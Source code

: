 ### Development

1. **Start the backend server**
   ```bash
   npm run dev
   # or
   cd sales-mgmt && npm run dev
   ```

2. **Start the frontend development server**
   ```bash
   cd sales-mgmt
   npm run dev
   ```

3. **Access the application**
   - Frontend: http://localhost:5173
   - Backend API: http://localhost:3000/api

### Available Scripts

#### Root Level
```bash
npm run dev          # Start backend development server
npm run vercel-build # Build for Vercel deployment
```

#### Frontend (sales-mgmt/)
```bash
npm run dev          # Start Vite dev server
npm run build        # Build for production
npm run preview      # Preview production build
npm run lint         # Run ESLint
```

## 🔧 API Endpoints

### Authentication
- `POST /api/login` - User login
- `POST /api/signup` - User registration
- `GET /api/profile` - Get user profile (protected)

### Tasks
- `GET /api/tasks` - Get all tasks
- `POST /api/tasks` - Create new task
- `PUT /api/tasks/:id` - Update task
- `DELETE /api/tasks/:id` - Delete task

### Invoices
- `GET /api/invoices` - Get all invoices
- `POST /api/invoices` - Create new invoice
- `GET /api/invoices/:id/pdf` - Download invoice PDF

==

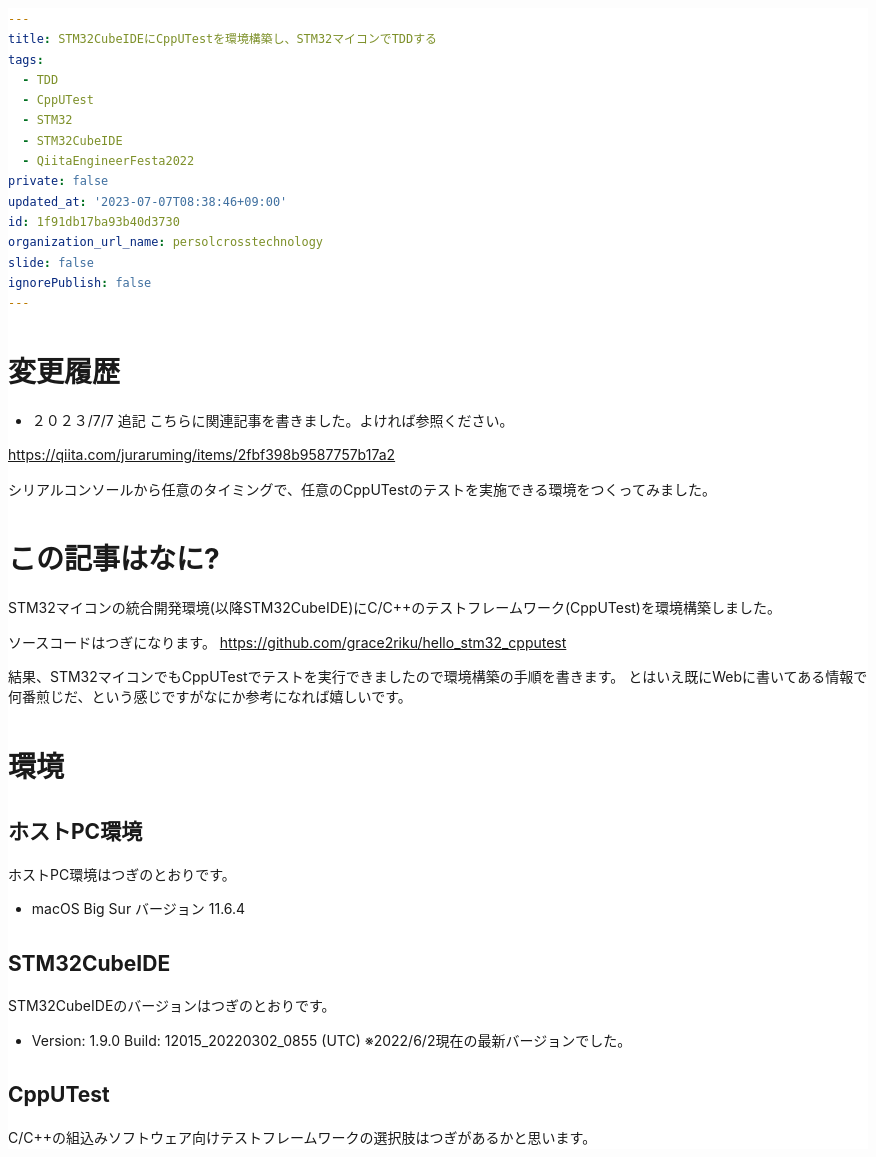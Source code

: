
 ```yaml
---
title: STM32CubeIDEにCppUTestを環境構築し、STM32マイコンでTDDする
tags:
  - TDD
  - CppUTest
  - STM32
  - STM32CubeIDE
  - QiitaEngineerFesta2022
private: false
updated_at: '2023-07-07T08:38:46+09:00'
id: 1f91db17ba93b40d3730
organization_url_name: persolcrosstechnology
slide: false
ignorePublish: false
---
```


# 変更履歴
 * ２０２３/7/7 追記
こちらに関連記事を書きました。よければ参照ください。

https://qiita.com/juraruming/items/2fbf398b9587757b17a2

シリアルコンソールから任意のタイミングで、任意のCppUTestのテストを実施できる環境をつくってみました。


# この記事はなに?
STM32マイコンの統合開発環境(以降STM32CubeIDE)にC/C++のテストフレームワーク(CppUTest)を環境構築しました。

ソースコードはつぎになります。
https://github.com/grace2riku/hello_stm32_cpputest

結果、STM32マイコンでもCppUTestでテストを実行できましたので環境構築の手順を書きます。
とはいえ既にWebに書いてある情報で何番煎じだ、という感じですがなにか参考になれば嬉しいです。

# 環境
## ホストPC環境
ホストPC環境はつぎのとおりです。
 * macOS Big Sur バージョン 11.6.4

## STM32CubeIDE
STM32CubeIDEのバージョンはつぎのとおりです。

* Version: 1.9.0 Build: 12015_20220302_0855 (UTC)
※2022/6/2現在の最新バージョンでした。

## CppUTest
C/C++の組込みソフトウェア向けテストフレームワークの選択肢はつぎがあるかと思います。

==

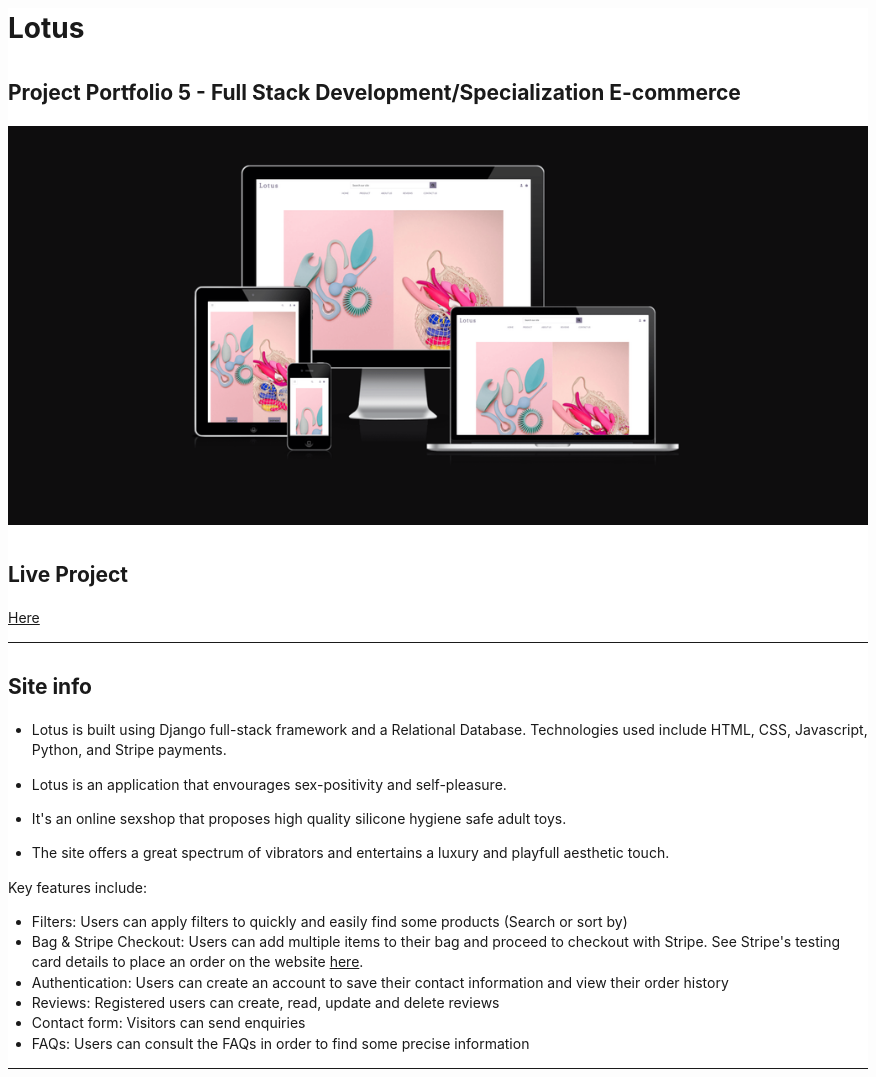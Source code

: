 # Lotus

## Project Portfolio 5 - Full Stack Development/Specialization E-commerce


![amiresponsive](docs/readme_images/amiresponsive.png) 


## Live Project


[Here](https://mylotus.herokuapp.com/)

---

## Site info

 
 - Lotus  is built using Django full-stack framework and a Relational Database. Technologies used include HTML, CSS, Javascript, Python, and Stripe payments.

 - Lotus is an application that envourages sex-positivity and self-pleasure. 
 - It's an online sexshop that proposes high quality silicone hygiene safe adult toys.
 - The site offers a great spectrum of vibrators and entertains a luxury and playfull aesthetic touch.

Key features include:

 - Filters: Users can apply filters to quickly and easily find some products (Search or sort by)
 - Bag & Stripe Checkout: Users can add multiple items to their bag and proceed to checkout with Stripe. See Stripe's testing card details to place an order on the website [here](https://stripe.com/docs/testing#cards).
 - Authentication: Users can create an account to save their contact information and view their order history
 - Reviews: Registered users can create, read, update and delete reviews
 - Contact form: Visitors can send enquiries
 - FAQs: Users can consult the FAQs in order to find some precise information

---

* **Aim of the task**:
Scan the entries above for the word "some". Report the lines that hold it.

* **Exercise answer**:
 - Filters: Users can apply filters to quickly and easily find some products (Search or sort by)
 - FAQs: Users can consult the FAQs in order to find some precise information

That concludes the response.